Did you know London has flies that turn horses’ stomachs into nurseries, and glow-worms that sparkle like fairy lights in Biggin Hill’s meadows? Discover why clegs deliver the most painful bite (invisible jaws!), how hoverflies perform aerial acrobatics, and which insect migrants swarm over the Thames looking like hornets. Return July 28 to explore the capital’s most bizarre flies—the good, the bad, and the glowing.
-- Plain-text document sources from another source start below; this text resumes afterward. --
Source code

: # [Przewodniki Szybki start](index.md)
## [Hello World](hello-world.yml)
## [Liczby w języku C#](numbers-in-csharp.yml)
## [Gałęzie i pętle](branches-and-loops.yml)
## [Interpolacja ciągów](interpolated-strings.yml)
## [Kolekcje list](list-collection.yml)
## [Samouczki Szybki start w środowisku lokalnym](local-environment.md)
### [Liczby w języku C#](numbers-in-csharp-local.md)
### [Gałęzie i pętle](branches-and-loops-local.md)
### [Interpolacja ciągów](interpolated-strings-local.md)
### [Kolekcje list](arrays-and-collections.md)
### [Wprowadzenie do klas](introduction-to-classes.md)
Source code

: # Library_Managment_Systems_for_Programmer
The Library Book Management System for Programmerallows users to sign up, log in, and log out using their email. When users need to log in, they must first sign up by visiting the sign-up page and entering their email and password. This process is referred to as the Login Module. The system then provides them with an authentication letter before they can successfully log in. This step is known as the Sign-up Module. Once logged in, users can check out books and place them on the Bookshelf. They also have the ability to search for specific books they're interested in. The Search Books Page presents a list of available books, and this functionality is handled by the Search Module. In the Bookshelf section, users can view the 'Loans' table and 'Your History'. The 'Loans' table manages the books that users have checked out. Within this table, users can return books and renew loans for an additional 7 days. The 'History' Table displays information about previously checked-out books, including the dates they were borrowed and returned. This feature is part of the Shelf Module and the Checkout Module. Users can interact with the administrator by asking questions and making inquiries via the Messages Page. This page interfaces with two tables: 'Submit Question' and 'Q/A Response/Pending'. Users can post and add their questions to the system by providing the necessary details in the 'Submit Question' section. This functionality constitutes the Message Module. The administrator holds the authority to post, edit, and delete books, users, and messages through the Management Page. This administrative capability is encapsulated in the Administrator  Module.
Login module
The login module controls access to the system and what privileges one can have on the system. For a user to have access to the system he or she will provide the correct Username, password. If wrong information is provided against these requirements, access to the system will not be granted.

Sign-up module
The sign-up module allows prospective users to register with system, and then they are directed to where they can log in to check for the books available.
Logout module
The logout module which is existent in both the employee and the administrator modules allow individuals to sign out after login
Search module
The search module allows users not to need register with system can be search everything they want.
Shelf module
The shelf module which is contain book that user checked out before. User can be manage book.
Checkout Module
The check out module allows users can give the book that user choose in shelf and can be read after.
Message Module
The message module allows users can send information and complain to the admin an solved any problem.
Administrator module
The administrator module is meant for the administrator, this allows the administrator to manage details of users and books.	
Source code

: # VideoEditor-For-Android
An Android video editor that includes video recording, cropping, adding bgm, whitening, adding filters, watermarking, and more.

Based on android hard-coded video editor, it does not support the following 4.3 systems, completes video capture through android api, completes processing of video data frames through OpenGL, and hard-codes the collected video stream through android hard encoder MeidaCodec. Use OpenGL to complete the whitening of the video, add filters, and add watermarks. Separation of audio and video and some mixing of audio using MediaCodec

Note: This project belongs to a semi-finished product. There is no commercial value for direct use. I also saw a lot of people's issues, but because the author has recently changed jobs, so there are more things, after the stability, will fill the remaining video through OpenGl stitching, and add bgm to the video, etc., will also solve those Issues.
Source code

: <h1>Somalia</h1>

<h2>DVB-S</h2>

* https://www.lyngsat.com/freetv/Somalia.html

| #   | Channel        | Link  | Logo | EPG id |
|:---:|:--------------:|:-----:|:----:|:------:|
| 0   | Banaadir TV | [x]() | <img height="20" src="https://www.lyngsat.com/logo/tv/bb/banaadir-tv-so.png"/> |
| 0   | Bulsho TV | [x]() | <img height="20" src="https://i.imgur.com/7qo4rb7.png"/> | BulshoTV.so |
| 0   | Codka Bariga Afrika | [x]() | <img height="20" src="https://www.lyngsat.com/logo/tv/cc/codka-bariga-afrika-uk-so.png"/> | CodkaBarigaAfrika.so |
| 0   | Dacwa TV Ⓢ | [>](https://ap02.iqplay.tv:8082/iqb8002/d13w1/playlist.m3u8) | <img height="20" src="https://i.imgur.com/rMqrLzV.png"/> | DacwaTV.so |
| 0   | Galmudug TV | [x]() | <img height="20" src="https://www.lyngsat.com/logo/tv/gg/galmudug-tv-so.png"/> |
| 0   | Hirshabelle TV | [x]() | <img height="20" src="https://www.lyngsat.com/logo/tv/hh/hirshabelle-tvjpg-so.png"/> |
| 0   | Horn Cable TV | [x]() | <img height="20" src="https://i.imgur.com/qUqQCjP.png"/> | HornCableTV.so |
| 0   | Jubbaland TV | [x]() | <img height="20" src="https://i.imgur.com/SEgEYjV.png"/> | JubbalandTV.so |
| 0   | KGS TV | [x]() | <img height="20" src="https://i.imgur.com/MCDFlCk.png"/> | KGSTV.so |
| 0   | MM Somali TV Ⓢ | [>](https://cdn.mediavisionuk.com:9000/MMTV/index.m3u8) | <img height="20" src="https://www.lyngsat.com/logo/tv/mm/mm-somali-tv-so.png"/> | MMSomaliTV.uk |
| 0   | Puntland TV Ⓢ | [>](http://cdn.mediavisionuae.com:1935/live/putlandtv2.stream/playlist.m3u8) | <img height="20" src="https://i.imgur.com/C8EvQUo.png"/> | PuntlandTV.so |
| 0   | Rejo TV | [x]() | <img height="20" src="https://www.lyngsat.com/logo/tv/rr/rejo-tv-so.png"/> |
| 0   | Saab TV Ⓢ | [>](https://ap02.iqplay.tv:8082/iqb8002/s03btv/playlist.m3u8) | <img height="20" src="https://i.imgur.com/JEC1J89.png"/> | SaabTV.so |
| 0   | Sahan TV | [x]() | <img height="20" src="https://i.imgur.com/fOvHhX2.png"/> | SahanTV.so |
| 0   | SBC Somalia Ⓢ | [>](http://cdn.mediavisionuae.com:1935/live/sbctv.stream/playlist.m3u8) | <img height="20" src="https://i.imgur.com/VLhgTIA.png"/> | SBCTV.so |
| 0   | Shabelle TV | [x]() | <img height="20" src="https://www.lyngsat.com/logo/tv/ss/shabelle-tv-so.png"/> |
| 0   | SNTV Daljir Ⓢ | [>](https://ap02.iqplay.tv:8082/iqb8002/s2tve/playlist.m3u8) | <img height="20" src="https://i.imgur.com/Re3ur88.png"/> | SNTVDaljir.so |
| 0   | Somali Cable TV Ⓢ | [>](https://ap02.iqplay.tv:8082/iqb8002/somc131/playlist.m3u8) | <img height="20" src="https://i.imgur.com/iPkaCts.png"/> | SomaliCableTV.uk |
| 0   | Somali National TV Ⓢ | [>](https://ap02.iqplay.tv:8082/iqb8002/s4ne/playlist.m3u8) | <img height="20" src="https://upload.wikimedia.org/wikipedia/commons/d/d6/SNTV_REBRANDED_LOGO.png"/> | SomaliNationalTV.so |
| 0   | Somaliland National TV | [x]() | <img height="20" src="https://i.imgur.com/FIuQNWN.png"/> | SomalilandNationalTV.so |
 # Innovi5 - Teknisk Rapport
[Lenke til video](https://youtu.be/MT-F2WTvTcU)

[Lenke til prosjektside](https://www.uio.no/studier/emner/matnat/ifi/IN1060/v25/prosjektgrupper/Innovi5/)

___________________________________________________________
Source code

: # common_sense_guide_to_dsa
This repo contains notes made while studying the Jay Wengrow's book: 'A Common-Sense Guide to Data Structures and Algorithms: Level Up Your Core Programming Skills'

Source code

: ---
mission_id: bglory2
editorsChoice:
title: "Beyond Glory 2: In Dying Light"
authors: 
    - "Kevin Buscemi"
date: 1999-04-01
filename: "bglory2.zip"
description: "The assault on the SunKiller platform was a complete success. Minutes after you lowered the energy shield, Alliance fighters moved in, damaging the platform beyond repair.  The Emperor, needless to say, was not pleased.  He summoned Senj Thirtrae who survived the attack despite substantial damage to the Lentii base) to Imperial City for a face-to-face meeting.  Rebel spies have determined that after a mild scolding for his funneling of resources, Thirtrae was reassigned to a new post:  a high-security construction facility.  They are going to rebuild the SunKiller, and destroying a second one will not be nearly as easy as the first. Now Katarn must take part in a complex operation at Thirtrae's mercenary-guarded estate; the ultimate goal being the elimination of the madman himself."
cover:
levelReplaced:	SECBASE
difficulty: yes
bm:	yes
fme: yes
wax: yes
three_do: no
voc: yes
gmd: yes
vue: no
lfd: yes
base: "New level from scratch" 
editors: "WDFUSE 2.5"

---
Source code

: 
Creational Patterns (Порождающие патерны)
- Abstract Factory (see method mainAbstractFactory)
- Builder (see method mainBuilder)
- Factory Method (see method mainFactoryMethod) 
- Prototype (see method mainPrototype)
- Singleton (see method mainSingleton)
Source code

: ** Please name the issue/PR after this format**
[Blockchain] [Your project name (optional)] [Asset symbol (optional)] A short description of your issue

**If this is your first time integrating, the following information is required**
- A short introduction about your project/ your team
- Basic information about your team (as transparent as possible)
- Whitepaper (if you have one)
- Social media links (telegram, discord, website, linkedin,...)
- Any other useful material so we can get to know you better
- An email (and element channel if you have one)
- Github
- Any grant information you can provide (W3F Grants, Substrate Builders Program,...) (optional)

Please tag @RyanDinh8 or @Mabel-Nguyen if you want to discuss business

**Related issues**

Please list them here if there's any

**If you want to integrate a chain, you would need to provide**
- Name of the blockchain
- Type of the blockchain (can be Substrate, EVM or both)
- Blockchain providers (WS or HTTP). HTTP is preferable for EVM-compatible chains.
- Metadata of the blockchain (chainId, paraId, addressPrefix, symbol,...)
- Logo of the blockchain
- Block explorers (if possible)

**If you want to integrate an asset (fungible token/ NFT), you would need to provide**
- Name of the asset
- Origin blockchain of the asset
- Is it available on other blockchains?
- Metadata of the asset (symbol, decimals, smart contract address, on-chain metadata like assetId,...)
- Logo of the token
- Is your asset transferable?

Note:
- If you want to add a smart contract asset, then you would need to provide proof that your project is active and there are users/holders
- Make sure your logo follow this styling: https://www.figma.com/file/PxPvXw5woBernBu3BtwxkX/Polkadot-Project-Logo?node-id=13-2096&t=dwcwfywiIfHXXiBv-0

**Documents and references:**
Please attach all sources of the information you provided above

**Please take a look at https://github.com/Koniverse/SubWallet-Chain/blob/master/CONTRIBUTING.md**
There are in the region of two hundred species of hoverfly in London, living in a wide variety of habitats. Not all of them look like small, hovering wasps. Some are mimics of bees or wasps. There are also many immigrants.
Among the vast number of different hoverflies, there are others that are more easily recognised. Syrphus ribesii makes a distinctive whining sound. Rhingia campestris has an impressively large and dangerous-looking beak. Chrysotoxum cautum is identified by its very large, round abdomen and Volucella pelucens by its shiny, black bottom. Mostly, identification is difficult, especially if they are bee or wasp mimics. Volucella bombylans even comes in several different colour forms depending which bee it is mimicking. One or two have English names. Helophilus pendulus is called the ‘sun fly’ due to its habit of basking in the sun and Eristalis tenax the ‘drone fly’ as it looks so much like a honey bee drone.